--- YOUR TASK ---
Leaving out every line before the one with "52 | $34 | ナーのよろい", write out the rest of the records below exactly.

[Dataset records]
+++

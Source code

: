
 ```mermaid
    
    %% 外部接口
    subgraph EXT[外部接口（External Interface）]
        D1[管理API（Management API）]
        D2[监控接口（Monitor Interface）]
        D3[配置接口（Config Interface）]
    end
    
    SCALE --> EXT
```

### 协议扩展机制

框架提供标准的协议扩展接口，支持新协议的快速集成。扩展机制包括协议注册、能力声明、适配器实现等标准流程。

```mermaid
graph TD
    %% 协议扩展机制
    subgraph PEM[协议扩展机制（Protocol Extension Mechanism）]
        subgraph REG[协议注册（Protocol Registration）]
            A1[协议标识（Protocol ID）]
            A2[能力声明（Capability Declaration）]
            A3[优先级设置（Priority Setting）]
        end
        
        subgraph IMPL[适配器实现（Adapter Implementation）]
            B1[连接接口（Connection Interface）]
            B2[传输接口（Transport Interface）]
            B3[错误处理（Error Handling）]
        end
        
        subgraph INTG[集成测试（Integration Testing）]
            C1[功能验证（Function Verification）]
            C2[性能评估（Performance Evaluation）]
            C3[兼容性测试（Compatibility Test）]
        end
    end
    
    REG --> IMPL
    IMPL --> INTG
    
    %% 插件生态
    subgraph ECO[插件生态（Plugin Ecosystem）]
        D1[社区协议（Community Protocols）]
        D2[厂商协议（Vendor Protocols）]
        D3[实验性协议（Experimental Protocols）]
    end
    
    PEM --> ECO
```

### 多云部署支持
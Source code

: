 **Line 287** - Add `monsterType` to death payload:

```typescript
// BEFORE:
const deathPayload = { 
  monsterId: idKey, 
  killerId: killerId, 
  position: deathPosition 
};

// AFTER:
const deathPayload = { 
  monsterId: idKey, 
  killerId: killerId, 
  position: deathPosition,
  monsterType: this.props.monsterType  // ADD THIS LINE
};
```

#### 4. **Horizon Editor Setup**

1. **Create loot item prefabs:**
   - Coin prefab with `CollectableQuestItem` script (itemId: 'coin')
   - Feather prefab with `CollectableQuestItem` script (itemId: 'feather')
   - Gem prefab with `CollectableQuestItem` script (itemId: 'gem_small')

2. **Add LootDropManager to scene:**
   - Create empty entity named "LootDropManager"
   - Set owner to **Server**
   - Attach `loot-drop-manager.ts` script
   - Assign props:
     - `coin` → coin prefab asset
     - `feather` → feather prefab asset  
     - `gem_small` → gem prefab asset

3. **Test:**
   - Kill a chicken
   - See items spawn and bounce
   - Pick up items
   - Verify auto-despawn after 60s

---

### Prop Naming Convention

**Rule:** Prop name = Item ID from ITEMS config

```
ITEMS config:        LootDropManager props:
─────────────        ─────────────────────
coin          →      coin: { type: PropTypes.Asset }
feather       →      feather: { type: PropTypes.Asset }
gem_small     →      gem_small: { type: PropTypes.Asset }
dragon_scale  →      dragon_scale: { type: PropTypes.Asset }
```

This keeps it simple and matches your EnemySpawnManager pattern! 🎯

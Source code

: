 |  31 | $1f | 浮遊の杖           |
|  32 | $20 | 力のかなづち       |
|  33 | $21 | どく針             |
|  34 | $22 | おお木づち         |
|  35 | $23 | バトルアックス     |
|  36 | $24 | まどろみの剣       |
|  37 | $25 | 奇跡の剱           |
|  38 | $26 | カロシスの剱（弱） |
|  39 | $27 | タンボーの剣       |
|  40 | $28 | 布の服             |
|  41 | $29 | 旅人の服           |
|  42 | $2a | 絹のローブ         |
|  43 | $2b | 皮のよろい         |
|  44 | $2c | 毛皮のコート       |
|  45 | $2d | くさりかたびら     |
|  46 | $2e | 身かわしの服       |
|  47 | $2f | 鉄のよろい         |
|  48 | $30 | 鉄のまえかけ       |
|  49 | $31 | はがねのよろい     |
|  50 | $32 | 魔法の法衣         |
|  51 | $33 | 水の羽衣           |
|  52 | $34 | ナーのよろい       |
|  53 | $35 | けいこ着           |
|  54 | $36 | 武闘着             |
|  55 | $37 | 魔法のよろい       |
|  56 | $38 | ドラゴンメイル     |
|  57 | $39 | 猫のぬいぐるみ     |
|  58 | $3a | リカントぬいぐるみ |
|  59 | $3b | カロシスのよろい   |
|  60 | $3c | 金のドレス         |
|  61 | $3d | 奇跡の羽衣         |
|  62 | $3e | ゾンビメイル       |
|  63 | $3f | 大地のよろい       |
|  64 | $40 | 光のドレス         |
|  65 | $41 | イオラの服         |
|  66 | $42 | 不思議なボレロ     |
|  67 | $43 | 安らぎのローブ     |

+++

--- YOUR SOLUTION ---
|  52 | $34 | ナーのよろい       |
|  53 | $35 | けいこ着           |
|  54 | $36 | 武闘着             |
|  55 | $37 | 魔法のよろい       |
|  56 | $38 | ドラゴンメイル     |
|  57 | $39 | 猫のぬいぐるみ     |
|  58 | $3a | リカントぬいぐるみ |
|  59 | $3b | カロシスのよろい   |
|  60 | $3c | 金のドレス         |
|  61 | $3d | 奇跡の羽衣         |
|  62 | $3e | ゾンビメイル       |
|  63 | $3f | 大地のよろい       |
|  64 | $40 | 光のドレス         |
|  65 | $41 | イオラの服         |
|  66 | $42 | 不思議なボレロ     |
|  67 | $43 | 安らぎのローブ     |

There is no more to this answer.